Quando as previsões meteorológicas nada animadoras acompanhavam a formação do furacão Milton, com potência e tamanho devastadores e chance de atingir a região de Tampa Bay, onde moramos, ficamos muito apreensivos.
Apenas 7 dias antes, todas as lindas praias e bares que tivemos o prazer de conhecer nos poucos meses em que estávamos aqui, tinham simplesmente sumido do mapa, numa devastação completa causada pela passagem do furacão Helene.
A região ainda estava tentando se livrar da destruição, retirando o que tinha sobrado de pontes, casas e barcos que foram parar nas ruas e jardins, trazidos pelas gigantescas ondas do mar que invadiram as cidades, arrebentando com o que acharam pela frente e agora, se preparava para o segundo impacto.
Simplesmente inacreditável.
Antes do furacão
Seguimos todas as orientações básicas e as dicas dos locais: sacamos dinheiro, abastecemos o carro, compramos água mineral, comida não perecível e enlatadas, carregamos celulares e laptops, deixamos lanternas e baterias por perto, tiramos móveis e objetos soltos do jardim, fechamos portas e janelas, enchemos a banheira com água e combinamos que numa emergência, durante a passagem de um furacão ou tornado, devemos correr para o closet, o lugar mais seguro da nossa casa, longe de portas e janelas.
Ficar ou evacuar?
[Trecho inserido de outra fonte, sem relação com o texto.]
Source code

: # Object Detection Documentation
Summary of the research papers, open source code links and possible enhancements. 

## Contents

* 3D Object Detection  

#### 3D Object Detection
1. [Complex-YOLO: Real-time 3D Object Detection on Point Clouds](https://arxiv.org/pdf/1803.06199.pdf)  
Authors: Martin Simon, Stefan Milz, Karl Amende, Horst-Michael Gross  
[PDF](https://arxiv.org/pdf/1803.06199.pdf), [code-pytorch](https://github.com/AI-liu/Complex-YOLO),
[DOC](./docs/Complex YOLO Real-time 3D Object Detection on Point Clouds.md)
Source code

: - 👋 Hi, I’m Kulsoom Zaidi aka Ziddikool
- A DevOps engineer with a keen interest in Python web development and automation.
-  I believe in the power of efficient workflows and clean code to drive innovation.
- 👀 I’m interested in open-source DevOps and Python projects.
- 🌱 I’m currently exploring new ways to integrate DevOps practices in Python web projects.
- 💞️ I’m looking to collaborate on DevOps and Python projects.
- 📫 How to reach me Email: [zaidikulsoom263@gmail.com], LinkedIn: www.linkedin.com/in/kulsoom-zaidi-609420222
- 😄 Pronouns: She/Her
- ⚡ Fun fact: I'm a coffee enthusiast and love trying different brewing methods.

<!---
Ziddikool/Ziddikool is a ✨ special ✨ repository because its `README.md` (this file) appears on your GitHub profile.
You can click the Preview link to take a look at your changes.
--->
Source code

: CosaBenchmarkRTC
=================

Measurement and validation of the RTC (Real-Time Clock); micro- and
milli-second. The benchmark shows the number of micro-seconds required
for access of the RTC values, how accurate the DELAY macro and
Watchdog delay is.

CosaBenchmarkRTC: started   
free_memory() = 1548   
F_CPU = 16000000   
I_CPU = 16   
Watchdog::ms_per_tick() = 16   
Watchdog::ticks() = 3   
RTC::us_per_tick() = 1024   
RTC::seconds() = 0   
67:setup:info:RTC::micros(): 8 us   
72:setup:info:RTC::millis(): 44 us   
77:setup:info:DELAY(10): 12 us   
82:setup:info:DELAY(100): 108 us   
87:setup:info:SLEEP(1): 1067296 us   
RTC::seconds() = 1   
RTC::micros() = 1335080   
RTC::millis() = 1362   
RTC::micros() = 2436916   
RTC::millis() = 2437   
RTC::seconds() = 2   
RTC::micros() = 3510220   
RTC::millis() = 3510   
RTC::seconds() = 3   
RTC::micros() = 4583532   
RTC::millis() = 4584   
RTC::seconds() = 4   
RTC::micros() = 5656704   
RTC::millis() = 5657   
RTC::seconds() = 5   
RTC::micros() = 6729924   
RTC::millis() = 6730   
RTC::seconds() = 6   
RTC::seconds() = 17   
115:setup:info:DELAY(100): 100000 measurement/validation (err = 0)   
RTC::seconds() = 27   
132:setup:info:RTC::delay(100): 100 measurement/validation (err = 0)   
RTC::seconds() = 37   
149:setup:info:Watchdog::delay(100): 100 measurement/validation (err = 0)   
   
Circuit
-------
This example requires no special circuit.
Essa é uma decisão importantíssima que tem que ser tomada o quanto antes, mas se não há a certeza de onde o furacão baterá, como definir para onde ir? E se o furacão mudar de rota e impactar justamente a área que você escolheu para fugir?
Analisamos todas as projeções e informações meteorológicas disponíveis e analisamos todas as áreas que o furacão poderia atingir. Mapeamos três diferentes regiões no sul e no norte do estado como possível zona de escape e fizemos reservas de hotéis em todas elas.
Acompanhamos as notícias, ouvimos as autoridades emitindo ordem de evacuação total para as áreas de alagamento, vimos pessoas desesperadas correndo para mercados já desabastecidos, postos de gasolinas com filas gigantescas e engarrafamentos nas estradas com as fugas em massa dessa região.
A sensação era de estar num filme de ficção científica, tendo que correr para salvar a própria vida, com medo da cidade ser totalmente inundada e devastada.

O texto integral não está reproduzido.